» Exercise directions: The reply should repeat all of the data word for word, with no pictures.

◆ ◆ ◆

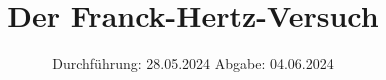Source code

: 

\subject{V601}
\title{Der Franck-Hertz-Versuch}
\date{%
  Durchführung: 28.05.2024
  \hspace{3em}
  Abgabe: 04.06.2024
}



\maketitle
\thispagestyle{empty}
\tableofcontents
\newpage






\printbibliography{}
\appendix
\setcounter{secnumdepth}{0}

◆ ◆ ◆

» Task output:
Source code

: 

\subject{V601}
\title{Der Franck-Hertz-Versuch}
\date{%
  Durchführung: 28.05.2024
  \hspace{3em}
  Abgabe: 04.06.2024
}



\maketitle
\thispagestyle{empty}
\tableofcontents
\newpage






\printbibliography{}
\appendix
\setcounter{secnumdepth}{0}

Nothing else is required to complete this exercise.